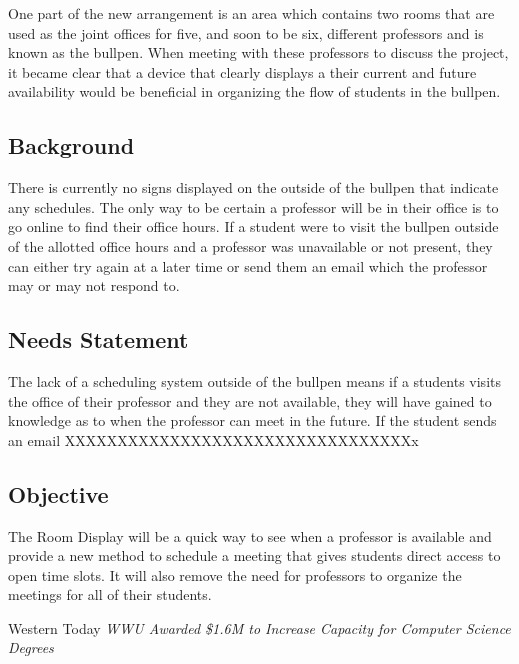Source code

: \documentclass[dvips,12pt]{article}
\begin{document}
One part of the new arrangement is an area which contains two rooms that are used as the joint offices for five, and soon to be six, different professors and is known as the bullpen. When meeting with these professors to discuss the project, it became clear that a device that clearly displays a their current and future availability would be beneficial in organizing the flow of students in the bullpen.

\subsection{Background}

There is currently no signs displayed on the outside of the bullpen that indicate any schedules. The only way to be certain a professor will be in their office is to go online to find their office hours. If a student were to visit the bullpen outside of the allotted office hours and a professor was unavailable or not present, they can either try again at a later time or send them an email which the professor may or may not respond to.

\subsection{Needs Statement}
The lack of a scheduling system outside of the bullpen means if a students visits the office of their professor and they are not available, they will have gained to knowledge as to when the professor can meet in the future. If the student sends an email XXXXXXXXXXXXXXXXXXXXXXXXXXXXXXXXXx

\subsection{Objective}

The Room Display will be a quick way to see when a professor is available and provide a new method to schedule a meeting that gives students direct access to open time slots. It will also remove the need for professors to organize the meetings for all of their students.

\newpage

\begin{thebibliography}{99}
Western Today 
\textit{WWU Awarded \$1.6M to Increase Capacity for Computer Science Degrees}
\end{thebibliography}
\end{document}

§

- [Directions for this task] Write everything in the records out exactly, apart from the pictures.

- [Answer for the task]
Source code

: \documentclass[dvips,12pt]{article}
\begin{document}
One part of the new arrangement is an area which contains two rooms that are used as the joint offices for five, and soon to be six, different professors and is known as the bullpen. When meeting with these professors to discuss the project, it became clear that a device that clearly displays a their current and future availability would be beneficial in organizing the flow of students in the bullpen.

\subsection{Background}

There is currently no signs displayed on the outside of the bullpen that indicate any schedules. The only way to be certain a professor will be in their office is to go online to find their office hours. If a student were to visit the bullpen outside of the allotted office hours and a professor was unavailable or not present, they can either try again at a later time or send them an email which the professor may or may not respond to.

\subsection{Needs Statement}
The lack of a scheduling system outside of the bullpen means if a students visits the office of their professor and they are not available, they will have gained to knowledge as to when the professor can meet in the future. If the student sends an email XXXXXXXXXXXXXXXXXXXXXXXXXXXXXXXXXx

\subsection{Objective}

The Room Display will be a quick way to see when a professor is available and provide a new method to schedule a meeting that gives students direct access to open time slots. It will also remove the need for professors to organize the meetings for all of their students.

\newpage

\begin{thebibliography}{99}
Western Today 
\textit{WWU Awarded \$1.6M to Increase Capacity for Computer Science Degrees}
\end{thebibliography}
\end{document}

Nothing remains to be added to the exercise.